Components of the MELD score
Concerns about the components of the MELD score focus on whether they are truly objective and appropriately reflect the severity of liver disease. Serum bilirubin has a linear relationship with 90-day mortality, irrespective of inter-laboratory variability in its measurement [33]. Further, although total bilirubin is used and may be theoretically advantageous for patients with indirect hyperbilirubinemia (e.g. hemolysis) it is less likely to be in the range that would prompt significant alteration in the MELD score; further unpublished data suggests that it is not superior to use of total bilirubin.
Serum creatinine in the MELD score serves as an indirect marker of the severity of the liver disease and is an independent predictor of survival [34–37]. Issues with its use are threefold. First, serum creatinine as a surrogate may be suboptimal among cirrhotic patients [13, 38, 39]. For subjects who are malnourished or have decreased muscle mass (e.g. females), the severity of liver disease may be underestimated. True, measured glomerular filtration rate (GFR, e.g., by iothalamate clearance measurement) is better than creatinine and mathematical equations containing creatinine for assessing prognosis [38, 39]. A multivariable model that incorporates calculated GFR and/or serum sodium is superior to the MELD score [13]. Second, incorporation of serum creatinine does not take into account inherent renal dysfunction independent of liver disease. As an example, a diabetic cirrhotic with chronic kidney disease would be afforded significant MELD points in the absence of decompensated cirrhosis. Third, measurement of serum creatinine may be skewed by the assay used. For patients with high serum bilirubin (>25 mg/dL), serum creatinine can be overestimated by use of the traditional colorimetric alkaline picric Jaffe method as compared with enzymatic methods, leading to imprecise calculation of the MELD score [8, 40].
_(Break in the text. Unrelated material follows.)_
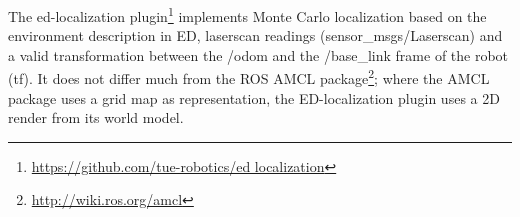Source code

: The \acrshort{ed}-localization plugin\footnote{\url{https://github.com/tue-robotics/ed localization}}  implements Monte Carlo localization  based on the environment description in ED, laserscan readings (sensor\_msgs/Laserscan) and a valid transformation between the /odom and the /base\_link frame of the robot (tf). It does not differ much from the ROS AMCL package\footnote{\url{http://wiki.ros.org/amcl}}; where the AMCL package uses a grid map as representation, the ED-localization plugin uses a 2D render from its world model.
The INR has a linear relationship with increasing mortality until an INR of approximately 3, after which a plateau is observed. There is variability in assays, depending on the reagent and/or measurement technique used in the laboratory for calculation of prothrombin time and INR, and may be suboptimum for cirrhotics [41–44]. In contrast, if calibration is performed by use of standards derived for liver disease patients, inter-assay and inter-laboratory variability can be substantially reduced [45].
However, potential barriers include the need for two separate determinants of INR (for liver and non-liver patients), cost of standardization, implementation, and monitoring [42]. If a high MELD score is mostly driven by an artificially high INR, the true MELD may be quite low (e.g. less than 15), making transplantation less beneficial to the patient [46]. Heuman et al. [47] examined a model without INR (“MELD-XI”) for LT candidates on stable oral anticoagulation. The model was still less accurate than MELD, suggesting that, even for those patients, INR somehow carries prognostic information. There remains a need for a more accurate measure of coagulopathy amongst cirrhotics [48].
MELD score and organ allocation
Over the last decade, since the MELD score has been used as the basis of organ allocation, several suppositions have arisen. The MELD score was created for a carefully screened population without acute, reversible complications (e.g. infection). Hence, it may not accurately capture the risk of mortality for acutely decompensated cirrhotic patients [8]. Further, pre-transplant patient status in general and the MELD score in particular has limited ability to predict post-transplant mortality. Several other factors that may affect and determine outcomes and survival include donor characteristics, transplant factors, geographic factors (center, region, country), and random post-operative complications.
Waiting list
Subjects undergoing LT are globally sicker in the current era than when the MELD score was first established. According to the latest annual report of the Scientific Registry of Transplant Recipients (SRTR), compared with 2002, candidates on the waiting list in 2012 have a higher MELD score at transplant (mean MELD > 30, 34 vs. 14.6 %), are older (age > 65 years, 14.6 vs. 7.6 %), and have more co-morbidities, for example obesity (32 vs. 26 %), portal vein thrombosis (9.9 vs. 2.8 %), previous abdominal surgery (43 vs. 36 %), and spontaneous bacterial peritonitis (9.1 vs. 7.3 %). [49] Despite this, patient survival within the first 2–3 years did not differ from that in the pre MELD era [50, 51]. Management of patients on the waiting list is becoming more difficult. The number of patients removed from the list for being too sick for transplant has also increased, and in some regions is close to the incidence of death on the waiting list. Geography is important with regard to when patients receive a transplant across a region or country. MELD or disease severity required at transplant is affected not only by the region but also by the transplant center [52–54]. As subjects wait longer, end-stage liver disease candidates with a MELD score >40 are at twice the risk of status 1A candidates [55]. There is also a significant increase in mean MELD score at the time of organ allocation in Europe. In the Eurotransplant region, there was a 25 % increase in the number of high MELD recipients (≥30 points) in recent years. In Germany this was as high as 43 %.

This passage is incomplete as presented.